2. What ratio (in percent) should I scale the part up to tune down from the A to the A♭?

• @Tim The ratios on string instruments are simply the frequency ratios, so each half-tone step is 2^(1/12) but I believe wind instruments are different, because scaling them up will increase not only the length but also the width en height of the air column inside them, so you'd get a squared or cubic ratio. Anyway, see e.g. astro.pas.rochester.edu/~aquillen/phy103/Labs/FluteLab.pdf Jun 15 '19 at 18:03
• @YourUncleBob I believe it's the length only that determines the frequency. The diameter of the bore affects the tone and perhaps the relative ease of blowing overtones. If you look at the photo at moeck.com/en/service/faq/the-recorder-family.html, you'll see that the tenor and bass are just about twice the size of the soprano and alto, respectively. Jun 15 '19 at 19:20
• It's a 19 hour print, and the pieces are narrow but tall, which makes them failure-prone. I'm up for some trial-and-error, but only if I have some good math to back up the attempts and converge quickly on a reasonable solution. Jun 15 '19 at 19:37
• I have absolutely no experience in building flutes. Why am I allowed to vote on answers. ;) Jun 15 '19 at 19:51
• as far as I know recorders can be tuned - almost a halftone - by adjusting the mouthpiece. you could at least try to make only the piece between a little longer to test it. Jun 15 '19 at 20:23

You certainly need to make the complete instrument before you try to scale it, as another answer said. Unless the design is an accurate copy of the Yamaha recorder, the pitch of the head joint on its own could be anything. In particular, it will depend on the design of the joint between the head and the rest of the instrument.

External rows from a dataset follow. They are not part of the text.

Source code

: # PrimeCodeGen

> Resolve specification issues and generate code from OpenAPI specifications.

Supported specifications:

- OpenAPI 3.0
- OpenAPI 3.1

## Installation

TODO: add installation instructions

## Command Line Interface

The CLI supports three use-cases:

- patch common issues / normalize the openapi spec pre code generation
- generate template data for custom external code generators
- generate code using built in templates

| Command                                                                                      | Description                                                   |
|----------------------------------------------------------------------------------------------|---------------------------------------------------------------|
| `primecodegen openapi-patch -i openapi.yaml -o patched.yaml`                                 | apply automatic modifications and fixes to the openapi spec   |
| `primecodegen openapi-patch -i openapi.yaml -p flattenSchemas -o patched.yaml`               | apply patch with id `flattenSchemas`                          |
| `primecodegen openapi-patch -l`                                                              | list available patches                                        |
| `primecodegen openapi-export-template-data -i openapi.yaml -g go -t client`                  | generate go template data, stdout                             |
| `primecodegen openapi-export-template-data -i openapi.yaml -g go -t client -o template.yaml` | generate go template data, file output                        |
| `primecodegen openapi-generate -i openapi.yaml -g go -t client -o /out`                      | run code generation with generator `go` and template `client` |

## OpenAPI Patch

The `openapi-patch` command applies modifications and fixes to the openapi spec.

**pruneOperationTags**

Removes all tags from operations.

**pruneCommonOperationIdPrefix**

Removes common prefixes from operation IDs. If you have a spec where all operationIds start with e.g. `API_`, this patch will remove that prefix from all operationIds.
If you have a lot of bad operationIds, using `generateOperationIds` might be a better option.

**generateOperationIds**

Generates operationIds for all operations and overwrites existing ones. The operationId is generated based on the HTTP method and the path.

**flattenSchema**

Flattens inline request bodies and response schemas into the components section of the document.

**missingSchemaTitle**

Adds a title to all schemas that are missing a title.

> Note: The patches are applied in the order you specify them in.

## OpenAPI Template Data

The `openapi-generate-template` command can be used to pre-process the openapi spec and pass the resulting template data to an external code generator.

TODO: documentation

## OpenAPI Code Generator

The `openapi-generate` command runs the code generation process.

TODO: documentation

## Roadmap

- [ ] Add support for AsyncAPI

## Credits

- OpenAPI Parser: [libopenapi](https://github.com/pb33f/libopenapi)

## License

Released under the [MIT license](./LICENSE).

To scale an instrument "properly" is a very complicated task. For example to make an instrument that plays accurately in tune, the position of the finger holes depends on their diameter, and professional instrument makers tweak such things by applying single coats of varnish to change the shape of the hole, not by changing the shape to the precision of a 3D printer!

Note that in the pictures of the printed recorder, the finger holes are not all the same size. That is not an accident - they need to be different sizes to make the instrument play in tune. But whether you can print the different sizes accurately enough is another question.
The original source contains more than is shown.